D
DreamLake

Key Design

Semantic Video Search

Search video content using natural language. Upload any video format, and the system automatically transcodes, segments, embeds, and indexes it for semantic search.

Architecture

Upload (.mp4, any codec)

BSS → S3 staging

Lambda: detect codec → transcode if needed → 2s HLS chunks
   ↓  chunks/{hash}.ts in S3
   
dreamlake vectorize

CLI dispatches chunk jobs → Zaku queue (Redis)

GPU Worker(s):
  download chunk → ffmpeg frame → CLIP ViT-L/14 (768d)
  LLaVA 13B → caption → CLIP text embed

Worker writes directly to Qdrant

 
GET /semantic-search?q=robot+arm+cup

dreamlake-server: CLIP text embed → Qdrant nearest neighbor

Return matched 2s clips with playback URLs

Pipeline Steps

1. Upload

Any video format (H.264, AV1, VP9, etc.) is accepted. The CLI auto-detects the type and uploads via multipart to S3.

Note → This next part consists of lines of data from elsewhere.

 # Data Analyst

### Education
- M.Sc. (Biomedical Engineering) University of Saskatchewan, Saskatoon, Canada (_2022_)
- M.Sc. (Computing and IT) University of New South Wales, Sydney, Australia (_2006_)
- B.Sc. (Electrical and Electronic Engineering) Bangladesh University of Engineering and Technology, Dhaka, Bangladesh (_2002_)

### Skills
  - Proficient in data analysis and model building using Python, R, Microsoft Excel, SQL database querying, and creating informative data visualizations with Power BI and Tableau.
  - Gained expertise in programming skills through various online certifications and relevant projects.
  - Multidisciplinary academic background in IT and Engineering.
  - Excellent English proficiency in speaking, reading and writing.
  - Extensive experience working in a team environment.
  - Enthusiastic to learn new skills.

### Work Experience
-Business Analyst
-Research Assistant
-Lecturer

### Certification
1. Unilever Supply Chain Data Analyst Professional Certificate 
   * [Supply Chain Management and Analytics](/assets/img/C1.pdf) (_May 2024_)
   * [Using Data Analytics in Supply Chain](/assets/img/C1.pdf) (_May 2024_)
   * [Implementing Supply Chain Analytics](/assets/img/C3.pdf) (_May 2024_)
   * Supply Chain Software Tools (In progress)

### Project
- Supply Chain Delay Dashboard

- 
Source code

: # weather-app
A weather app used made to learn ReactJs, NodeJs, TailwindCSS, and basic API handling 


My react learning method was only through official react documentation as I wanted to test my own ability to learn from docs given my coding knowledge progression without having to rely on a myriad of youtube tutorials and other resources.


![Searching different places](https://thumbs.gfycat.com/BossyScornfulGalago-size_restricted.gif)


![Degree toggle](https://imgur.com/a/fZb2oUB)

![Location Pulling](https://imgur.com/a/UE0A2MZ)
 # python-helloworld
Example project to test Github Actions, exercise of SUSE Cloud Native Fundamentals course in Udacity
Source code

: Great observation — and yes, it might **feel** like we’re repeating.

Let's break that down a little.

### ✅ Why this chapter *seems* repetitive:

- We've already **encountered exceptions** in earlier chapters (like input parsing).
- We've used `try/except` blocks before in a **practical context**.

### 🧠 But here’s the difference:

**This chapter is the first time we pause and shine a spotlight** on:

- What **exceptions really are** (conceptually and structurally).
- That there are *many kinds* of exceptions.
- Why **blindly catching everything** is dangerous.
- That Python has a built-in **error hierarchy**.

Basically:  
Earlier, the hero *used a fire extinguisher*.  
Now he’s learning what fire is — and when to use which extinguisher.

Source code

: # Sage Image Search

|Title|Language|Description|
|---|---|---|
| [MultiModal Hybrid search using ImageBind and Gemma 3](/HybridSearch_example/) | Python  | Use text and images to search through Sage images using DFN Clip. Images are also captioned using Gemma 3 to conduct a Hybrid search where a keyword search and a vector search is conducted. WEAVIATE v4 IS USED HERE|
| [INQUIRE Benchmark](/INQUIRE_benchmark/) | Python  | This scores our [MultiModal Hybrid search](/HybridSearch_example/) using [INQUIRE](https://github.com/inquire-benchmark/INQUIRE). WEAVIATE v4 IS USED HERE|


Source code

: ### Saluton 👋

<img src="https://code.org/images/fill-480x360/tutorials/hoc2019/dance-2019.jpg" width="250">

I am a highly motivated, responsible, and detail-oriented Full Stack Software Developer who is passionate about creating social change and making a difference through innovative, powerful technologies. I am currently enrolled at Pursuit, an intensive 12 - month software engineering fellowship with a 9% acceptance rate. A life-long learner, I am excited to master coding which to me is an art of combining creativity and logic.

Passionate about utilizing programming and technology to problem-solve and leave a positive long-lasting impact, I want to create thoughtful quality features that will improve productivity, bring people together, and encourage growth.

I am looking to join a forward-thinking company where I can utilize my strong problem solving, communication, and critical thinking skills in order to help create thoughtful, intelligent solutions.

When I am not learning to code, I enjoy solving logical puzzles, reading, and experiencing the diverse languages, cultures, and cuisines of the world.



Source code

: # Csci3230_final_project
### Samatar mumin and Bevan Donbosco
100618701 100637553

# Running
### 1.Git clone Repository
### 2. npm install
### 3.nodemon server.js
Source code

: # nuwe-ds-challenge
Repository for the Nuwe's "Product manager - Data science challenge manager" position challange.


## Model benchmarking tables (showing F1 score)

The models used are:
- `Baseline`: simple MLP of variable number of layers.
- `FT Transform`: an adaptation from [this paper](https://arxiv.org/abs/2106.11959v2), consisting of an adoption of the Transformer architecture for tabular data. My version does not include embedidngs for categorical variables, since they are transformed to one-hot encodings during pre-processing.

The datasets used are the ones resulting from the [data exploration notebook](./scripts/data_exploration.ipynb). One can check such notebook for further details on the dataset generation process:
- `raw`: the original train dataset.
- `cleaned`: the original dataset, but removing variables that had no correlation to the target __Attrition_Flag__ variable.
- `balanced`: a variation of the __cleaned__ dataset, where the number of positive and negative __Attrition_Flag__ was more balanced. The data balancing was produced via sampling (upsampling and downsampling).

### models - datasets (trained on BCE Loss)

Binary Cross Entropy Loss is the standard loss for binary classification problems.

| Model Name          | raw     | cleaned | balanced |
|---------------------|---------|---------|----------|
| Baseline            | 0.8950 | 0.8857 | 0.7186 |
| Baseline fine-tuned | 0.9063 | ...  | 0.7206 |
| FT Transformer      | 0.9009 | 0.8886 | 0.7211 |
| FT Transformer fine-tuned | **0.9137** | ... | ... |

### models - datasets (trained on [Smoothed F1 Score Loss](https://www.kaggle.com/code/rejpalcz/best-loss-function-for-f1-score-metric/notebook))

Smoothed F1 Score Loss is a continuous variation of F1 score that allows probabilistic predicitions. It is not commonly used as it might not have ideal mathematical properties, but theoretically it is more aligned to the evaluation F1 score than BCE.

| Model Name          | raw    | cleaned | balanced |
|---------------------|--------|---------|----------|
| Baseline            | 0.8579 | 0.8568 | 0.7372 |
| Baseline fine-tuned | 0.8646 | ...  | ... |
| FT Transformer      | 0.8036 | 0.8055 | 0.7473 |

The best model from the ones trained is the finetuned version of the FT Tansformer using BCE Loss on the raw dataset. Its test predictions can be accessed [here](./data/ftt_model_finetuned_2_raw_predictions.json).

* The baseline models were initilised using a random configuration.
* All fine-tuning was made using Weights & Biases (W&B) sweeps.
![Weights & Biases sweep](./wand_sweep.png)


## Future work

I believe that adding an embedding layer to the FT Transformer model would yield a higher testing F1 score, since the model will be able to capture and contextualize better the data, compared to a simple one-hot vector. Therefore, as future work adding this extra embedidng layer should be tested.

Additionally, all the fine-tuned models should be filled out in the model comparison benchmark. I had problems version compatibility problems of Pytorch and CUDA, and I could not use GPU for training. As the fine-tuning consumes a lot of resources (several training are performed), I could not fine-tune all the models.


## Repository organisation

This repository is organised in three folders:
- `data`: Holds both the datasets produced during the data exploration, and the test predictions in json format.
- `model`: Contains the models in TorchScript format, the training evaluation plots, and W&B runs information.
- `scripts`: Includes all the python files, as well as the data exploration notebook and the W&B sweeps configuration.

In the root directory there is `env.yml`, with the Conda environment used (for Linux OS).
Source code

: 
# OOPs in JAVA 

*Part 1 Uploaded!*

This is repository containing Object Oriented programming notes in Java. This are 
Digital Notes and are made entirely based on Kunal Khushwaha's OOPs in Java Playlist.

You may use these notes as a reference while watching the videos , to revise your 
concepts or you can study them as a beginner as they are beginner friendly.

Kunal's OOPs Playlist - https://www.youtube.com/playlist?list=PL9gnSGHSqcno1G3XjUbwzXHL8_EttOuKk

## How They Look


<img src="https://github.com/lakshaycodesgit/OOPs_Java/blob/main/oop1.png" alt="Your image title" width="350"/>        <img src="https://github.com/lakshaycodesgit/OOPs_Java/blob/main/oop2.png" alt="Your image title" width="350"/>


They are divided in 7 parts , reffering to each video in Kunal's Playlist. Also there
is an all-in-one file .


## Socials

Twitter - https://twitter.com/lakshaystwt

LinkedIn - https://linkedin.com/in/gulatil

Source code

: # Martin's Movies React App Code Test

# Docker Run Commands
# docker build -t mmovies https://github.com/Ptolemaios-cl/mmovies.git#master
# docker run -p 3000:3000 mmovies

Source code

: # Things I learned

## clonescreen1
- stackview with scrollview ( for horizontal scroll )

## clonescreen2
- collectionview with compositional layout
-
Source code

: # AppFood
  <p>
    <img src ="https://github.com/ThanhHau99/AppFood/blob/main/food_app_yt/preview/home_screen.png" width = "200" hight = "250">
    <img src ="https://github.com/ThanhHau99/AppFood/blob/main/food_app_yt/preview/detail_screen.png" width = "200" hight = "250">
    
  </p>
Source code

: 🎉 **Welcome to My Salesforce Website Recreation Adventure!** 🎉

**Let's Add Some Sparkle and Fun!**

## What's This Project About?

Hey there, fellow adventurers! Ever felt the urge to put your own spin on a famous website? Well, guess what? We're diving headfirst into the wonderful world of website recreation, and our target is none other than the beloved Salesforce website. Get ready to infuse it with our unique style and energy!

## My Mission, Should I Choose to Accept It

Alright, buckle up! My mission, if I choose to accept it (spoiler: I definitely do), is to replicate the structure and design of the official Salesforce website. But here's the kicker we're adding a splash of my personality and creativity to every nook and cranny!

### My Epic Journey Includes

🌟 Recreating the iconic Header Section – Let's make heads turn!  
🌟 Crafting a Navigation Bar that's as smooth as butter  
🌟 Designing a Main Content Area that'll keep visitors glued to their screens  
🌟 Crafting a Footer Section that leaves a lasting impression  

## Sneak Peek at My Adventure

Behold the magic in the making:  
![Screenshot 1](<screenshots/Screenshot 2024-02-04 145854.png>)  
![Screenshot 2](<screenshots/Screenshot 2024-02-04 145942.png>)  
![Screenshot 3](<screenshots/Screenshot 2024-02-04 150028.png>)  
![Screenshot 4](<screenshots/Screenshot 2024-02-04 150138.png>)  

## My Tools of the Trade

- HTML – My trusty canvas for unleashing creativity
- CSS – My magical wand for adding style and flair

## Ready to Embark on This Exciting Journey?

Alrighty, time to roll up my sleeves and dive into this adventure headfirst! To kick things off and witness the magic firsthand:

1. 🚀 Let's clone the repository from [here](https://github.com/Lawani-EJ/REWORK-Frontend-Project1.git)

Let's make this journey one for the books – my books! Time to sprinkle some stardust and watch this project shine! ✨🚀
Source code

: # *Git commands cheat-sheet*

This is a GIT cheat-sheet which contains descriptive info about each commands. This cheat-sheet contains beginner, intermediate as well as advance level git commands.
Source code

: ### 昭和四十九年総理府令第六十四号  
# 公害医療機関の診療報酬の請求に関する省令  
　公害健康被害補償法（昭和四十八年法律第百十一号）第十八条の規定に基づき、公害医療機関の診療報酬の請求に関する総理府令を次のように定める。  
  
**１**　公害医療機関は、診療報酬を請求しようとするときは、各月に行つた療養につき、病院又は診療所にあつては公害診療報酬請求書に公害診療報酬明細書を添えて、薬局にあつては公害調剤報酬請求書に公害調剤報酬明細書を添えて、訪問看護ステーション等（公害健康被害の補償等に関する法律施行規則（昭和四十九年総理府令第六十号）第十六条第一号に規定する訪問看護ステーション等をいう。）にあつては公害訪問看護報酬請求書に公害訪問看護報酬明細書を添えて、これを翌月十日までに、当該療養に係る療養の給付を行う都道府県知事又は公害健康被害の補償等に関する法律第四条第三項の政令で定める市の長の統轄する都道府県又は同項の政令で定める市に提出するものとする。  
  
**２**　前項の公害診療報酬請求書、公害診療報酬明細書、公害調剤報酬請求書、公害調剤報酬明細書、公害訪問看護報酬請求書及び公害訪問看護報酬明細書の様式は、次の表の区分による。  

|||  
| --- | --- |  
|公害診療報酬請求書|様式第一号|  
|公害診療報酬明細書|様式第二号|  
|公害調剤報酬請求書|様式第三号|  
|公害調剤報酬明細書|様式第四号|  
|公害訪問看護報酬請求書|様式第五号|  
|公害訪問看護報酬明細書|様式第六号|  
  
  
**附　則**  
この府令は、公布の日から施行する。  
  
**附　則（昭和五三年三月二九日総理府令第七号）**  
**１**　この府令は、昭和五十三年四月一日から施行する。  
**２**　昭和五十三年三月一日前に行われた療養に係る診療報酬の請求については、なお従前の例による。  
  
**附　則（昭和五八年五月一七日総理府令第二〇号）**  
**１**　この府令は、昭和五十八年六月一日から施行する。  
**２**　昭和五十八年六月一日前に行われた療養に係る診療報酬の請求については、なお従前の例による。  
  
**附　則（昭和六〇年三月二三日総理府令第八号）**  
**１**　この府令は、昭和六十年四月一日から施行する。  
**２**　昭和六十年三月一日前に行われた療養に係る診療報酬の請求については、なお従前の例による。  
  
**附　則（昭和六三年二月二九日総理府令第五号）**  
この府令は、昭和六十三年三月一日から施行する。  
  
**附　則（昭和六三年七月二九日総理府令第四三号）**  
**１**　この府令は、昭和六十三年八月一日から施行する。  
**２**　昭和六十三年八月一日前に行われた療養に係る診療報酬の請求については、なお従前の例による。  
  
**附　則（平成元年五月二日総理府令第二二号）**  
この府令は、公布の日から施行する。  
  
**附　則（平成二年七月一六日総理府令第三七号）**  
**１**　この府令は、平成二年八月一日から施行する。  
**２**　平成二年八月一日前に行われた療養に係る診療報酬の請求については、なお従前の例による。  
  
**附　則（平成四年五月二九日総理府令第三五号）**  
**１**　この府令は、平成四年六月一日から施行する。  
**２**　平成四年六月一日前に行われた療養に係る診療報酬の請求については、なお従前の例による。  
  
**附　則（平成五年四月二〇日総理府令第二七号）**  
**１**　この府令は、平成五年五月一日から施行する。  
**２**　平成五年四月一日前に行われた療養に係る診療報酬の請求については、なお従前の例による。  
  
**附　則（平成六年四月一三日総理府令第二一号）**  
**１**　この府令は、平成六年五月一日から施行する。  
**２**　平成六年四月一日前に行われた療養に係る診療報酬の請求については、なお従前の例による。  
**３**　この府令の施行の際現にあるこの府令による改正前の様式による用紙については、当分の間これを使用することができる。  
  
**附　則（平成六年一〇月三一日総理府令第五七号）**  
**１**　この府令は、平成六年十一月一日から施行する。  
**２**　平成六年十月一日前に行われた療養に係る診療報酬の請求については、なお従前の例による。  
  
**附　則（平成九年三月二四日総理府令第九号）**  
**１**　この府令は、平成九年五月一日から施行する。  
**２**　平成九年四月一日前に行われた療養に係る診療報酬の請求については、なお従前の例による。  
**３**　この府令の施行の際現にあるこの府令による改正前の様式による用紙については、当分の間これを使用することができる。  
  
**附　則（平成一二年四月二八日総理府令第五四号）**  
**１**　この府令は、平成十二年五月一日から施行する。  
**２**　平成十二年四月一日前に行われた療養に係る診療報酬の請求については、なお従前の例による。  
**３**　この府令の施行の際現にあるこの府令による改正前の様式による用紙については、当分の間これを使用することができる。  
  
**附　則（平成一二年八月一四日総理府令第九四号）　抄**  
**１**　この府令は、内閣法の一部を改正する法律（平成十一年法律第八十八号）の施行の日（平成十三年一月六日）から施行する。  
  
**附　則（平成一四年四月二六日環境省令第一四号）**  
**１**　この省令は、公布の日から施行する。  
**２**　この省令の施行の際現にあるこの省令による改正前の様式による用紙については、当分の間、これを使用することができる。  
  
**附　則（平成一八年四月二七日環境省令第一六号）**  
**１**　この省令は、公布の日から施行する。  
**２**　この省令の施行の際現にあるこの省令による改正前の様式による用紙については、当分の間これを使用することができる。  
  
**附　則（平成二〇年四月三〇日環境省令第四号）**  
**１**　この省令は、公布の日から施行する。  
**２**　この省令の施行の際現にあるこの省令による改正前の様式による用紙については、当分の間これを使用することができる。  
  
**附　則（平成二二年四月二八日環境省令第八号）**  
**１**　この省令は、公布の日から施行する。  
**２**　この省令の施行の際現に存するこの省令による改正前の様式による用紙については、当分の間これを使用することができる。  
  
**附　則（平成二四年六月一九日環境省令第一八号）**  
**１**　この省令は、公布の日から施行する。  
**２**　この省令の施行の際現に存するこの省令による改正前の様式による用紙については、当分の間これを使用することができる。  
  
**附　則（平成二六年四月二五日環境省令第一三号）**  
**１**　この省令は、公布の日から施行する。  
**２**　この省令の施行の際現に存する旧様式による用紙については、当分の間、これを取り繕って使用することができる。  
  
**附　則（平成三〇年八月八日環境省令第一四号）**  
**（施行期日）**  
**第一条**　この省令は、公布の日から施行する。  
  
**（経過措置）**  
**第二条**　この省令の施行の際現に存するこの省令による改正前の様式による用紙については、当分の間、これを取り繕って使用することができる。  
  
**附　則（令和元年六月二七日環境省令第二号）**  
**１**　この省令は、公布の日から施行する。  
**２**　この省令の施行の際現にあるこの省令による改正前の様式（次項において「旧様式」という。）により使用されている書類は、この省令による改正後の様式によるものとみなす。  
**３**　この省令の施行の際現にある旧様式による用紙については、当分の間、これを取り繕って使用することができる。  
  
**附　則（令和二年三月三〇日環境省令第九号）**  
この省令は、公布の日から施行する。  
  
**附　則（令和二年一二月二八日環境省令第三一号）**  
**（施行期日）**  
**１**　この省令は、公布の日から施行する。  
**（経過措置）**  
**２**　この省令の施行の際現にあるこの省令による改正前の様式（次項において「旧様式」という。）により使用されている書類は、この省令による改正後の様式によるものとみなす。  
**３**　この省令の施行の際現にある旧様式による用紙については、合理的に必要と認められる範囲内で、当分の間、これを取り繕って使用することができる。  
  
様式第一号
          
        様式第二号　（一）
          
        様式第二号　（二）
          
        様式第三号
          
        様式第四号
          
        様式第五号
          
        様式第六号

dreamlake upload ./video.mp4 --episode robotics@alice:run-042 --to /camera/front

2. HLS Splitting (Lambda)

The Lambda function automatically:

  • Probes the video codec
  • If MPEG-TS compatible (H.264, HEVC): stream-copies into 2s .ts chunks
  • If not (AV1, VP9, etc.): transcodes to H.264 with keyframes every 2s, then splits
  • Uploads chunks to S3 at chunks/{hash}.ts (content-addressed, deduplicated)
  • Creates m3u8 playlist

Each 2s chunk = one atomic unit for vectorization and search.

3. Vectorize

Two modes:

Direct mode — sequential, no infrastructure needed:

dreamlake vectorize --episode robotics@alice:run-042

Distributed mode — parallel via Zaku task queue:

dreamlake vectorize --episode robotics@alice:run-042 --zaku-url http://localhost:9000

Scoping:

FlagScope
--episodeAll videos in one episode
--collectionAll episodes in a collection
--datasetAll collections in a dataset

Per chunk, the worker:

  1. Downloads the 2s .ts chunk from S3
  2. Extracts the middle frame via ffmpeg
  3. Runs CLIP ViT-L/14 → 768-dimensional image embedding
  4. Runs LLaVA 13B → natural language caption → CLIP text embedding
  5. Writes the point directly to Qdrant

4. Search

Natural language queries against the Qdrant vector database:

GET /namespaces/:ns/projects/:space/semantic-search?q=robot+picking+up+cup

Query parameters:

ParamDescription
qNatural language search text (required)
episodeScope to episode name
collectionScope to collection name
datasetScope to dataset name
limitMax results (default 10, max 50)
usingVector type: image (default) or caption

Response:

{
  "query": "robot picking up cup",
  "results": [
    {
      "score": 0.211,
      "videoId": "69e5e727...",
      "episodeName": "run-042",
      "chunkHash": "a3f8b2c1...",
      "chunkIndex": 26,
      "timeStart": 52,
      "timeEnd": 54,
      "caption": "A robotic arm reaches toward a red cup...",
      "playUrl": "https://s3.../chunks/a3f8b2c1.ts"
    }
  ],
  "total": 10,
  "using": "image"
}

5. Playback

Each result includes a playUrl pointing to the 2s .ts chunk in S3. Playable directly in a browser:

<video src="https://s3.../chunks/a3f8b2c1.ts" controls></video>

Or seek to the matched time in the full video using videoId + timeStart.

Vector Storage

All vectors and metadata stored in Qdrant (not MongoDB):

FieldDescription
image vector (768d)CLIP ViT-L/14 image embedding
caption vector (768d)CLIP text embedding of LLaVA caption
videoIdBSS video ID
episodeIdDreamLake episode ID
projectIdNamespace/space slug
chunkHashS3 chunk key
chunkIndexPosition in m3u8 playlist
timeStart / timeEndTime range in seconds
captionLLaVA-generated description

Distributed Processing (Zaku)

When --zaku-url is provided, the CLI dispatches all chunk jobs to a Zaku task queue instead of processing sequentially.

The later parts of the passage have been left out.